BENGALURU (Reuters) - Shares of Lakshmi Vilas Bank Ltd fell more than 6% on Monday, after the country’s central bank okayed a three-member committee of directors to run the private lender after its shareholders voted out seven directors.
Lakshmi Vilas, which has been struggling with bad loans and governance issues, said on Sunday its shareholders had voted out seven directors, including rejecting the reappointment of its chief executive officer.
The Reserve Bank of India (RBI) said a panel of three independent directors will manage day-to-day affairs at the lender and exercise the discretionary powers of the managing director and CEO. (bit.ly/3kW6c9Y)

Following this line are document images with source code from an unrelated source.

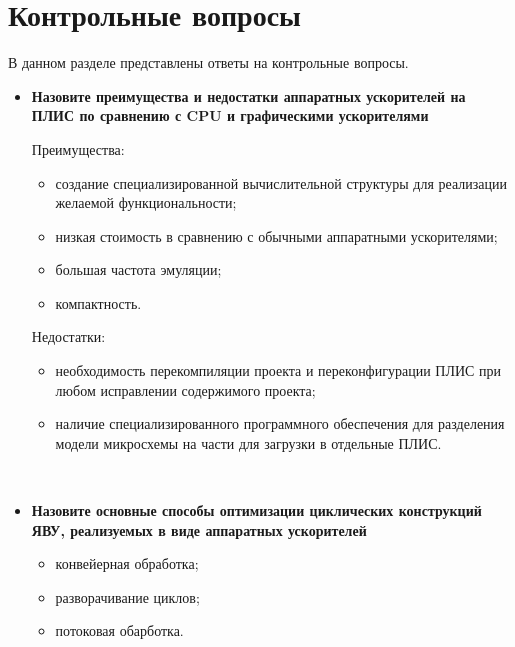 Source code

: \chapter{Контрольные вопросы}

В данном разделе представлены ответы на контрольные вопросы.

\noindent
\begin{itemize}[left=-0.5\parindent]
    \item \textbf{Назовите преимущества и недостатки аппаратных ускорителей на
          ПЛИС по сравнению с CPU и графическими ускорителями}

        Преимущества:
        \begin{itemize}
            \item создание специализированной вычислительной структуры для
                  реализации желаемой функциональности;
            \item низкая стоимость в сравнению с обычными аппаратными
                  ускорителями;
            \item большая частота эмуляции;
            \item компактность.
        \end{itemize}

        Недостатки:
        \begin{itemize}
            \item необходимость перекомпиляции проекта и переконфигурации ПЛИС
                  при любом исправлении содержимого проекта;
            \item наличие специализированного программного обеспечения для
                  разделения модели микросхемы на части для загрузки в
                  отдельные ПЛИС.
        \end{itemize}
        ~\\

    \item \textbf{Назовите основные способы оптимизации циклических конструкций
          ЯВУ, реализуемых в виде аппаратных ускорителей}
        \begin{itemize}[leftmargin=\parindent]
            \item конвейерная обработка;
            \item разворачивание циклов;
            \item потоковая обарботка.
        \end{itemize}
        ~\\


\end{itemize}
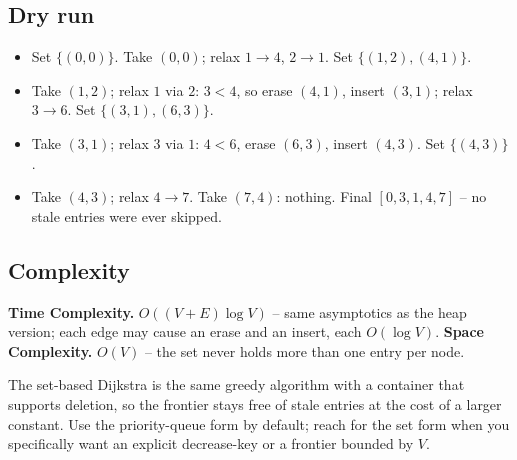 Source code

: \subsection*{Dry run}


\begin{itemize}
  \item Set $\{(0,0)\}$. Take $(0,0)$; relax $1\!\to\!4$, $2\!\to\!1$.
        Set $\{(1,2),(4,1)\}$.
  \item Take $(1,2)$; relax $1$ via $2$: $3<4$, so erase $(4,1)$,
        insert $(3,1)$; relax $3\!\to\!6$. Set $\{(3,1),(6,3)\}$.
  \item Take $(3,1)$; relax $3$ via $1$: $4<6$, erase $(6,3)$, insert
        $(4,3)$. Set $\{(4,3)\}$.
  \item Take $(4,3)$; relax $4\!\to\!7$. Take $(7,4)$: nothing.
        Final $[0,3,1,4,7]$ -- no stale entries were ever skipped.
\end{itemize}

\subsection*{Complexity}

\begin{complexitybox}
\textbf{Time Complexity.} $O((V+E)\log V)$ -- same asymptotics as the
heap version; each edge may cause an erase and an insert, each
$O(\log V)$. \textbf{Space Complexity.} $O(V)$ -- the set never holds
more than one entry per node.
\end{complexitybox}

\begin{takeawaybox}
The set-based Dijkstra is the same greedy algorithm with a container
that supports deletion, so the frontier stays free of stale entries at
the cost of a larger constant. Use the priority-queue form by default;
reach for the set form when you specifically want an explicit
decrease-key or a frontier bounded by $V$.
\end{takeawaybox}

Board member appointments for the company had been up for voting on Sept. 25, at its annual general meeting.
Lakshmi Vilas’ stock fell as much as 6.3%, knocking off more than 400 million rupees ($5.43 million) from its market capitalization, before recovering most of its losses on Monday.
The Chennai-based lender, which is in need of capital, has been trying to find a buyer for a year.
The bank was approached by Clix Capital in June for a possible stake purchase, according to media reports, while earlier, RBI had rejected a proposal for it to merge with Indiabulls Housing Finance Ltd.
Lakshmi Vilas’ liquidity coverage ratio was about 262% as of Sept. 27, against the minimum 100% required by RBI, the company said on Sunday.